## HOW TO COMPLETE THIS TASK
Please count how many lines below contain the word "index" and give nothing but that figure.

## TASK INPUTS

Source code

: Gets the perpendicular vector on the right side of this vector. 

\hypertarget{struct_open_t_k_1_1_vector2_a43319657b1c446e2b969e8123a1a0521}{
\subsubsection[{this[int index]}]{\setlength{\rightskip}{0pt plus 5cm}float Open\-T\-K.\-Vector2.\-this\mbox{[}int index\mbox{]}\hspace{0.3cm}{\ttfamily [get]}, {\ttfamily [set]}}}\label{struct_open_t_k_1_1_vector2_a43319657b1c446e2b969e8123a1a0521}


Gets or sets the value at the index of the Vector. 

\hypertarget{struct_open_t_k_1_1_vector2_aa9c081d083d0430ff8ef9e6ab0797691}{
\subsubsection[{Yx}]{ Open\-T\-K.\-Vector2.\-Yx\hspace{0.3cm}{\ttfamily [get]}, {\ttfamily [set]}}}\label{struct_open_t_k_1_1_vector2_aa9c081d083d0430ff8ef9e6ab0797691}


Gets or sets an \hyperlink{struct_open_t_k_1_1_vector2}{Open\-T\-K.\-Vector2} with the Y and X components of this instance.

--

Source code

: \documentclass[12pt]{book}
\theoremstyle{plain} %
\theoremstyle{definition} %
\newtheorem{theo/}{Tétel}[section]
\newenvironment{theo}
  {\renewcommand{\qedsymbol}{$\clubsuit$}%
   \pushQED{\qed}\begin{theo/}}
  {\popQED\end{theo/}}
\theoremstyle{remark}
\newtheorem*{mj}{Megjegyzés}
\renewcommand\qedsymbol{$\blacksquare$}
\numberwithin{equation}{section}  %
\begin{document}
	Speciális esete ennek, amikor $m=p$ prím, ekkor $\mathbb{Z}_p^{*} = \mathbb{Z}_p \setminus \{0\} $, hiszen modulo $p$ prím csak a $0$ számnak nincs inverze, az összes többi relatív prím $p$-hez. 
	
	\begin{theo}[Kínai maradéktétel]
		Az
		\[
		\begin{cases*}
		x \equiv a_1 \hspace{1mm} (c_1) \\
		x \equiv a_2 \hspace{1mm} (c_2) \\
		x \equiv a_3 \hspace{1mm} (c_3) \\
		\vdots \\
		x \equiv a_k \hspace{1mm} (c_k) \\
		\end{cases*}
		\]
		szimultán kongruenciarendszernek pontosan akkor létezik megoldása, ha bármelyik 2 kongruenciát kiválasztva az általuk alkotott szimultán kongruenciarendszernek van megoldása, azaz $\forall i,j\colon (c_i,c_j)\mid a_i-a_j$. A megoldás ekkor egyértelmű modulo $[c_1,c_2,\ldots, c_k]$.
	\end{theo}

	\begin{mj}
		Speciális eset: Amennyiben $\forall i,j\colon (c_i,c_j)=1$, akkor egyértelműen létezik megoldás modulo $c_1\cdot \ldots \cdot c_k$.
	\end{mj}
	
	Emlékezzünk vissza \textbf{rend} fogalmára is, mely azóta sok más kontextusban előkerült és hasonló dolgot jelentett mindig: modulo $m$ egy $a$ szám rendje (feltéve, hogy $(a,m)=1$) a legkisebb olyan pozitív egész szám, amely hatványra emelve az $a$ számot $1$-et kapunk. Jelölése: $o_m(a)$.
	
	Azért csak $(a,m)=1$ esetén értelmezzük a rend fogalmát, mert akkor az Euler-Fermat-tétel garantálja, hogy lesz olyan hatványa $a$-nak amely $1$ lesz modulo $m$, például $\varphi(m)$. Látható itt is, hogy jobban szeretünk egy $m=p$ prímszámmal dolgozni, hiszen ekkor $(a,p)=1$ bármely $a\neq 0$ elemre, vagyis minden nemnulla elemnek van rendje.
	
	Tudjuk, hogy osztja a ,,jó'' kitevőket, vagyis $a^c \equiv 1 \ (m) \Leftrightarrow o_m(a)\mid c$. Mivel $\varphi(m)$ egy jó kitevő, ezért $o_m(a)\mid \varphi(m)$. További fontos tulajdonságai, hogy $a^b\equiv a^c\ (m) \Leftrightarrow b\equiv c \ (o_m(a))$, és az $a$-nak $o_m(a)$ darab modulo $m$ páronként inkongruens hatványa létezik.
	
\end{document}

## ANSWER SECTION
2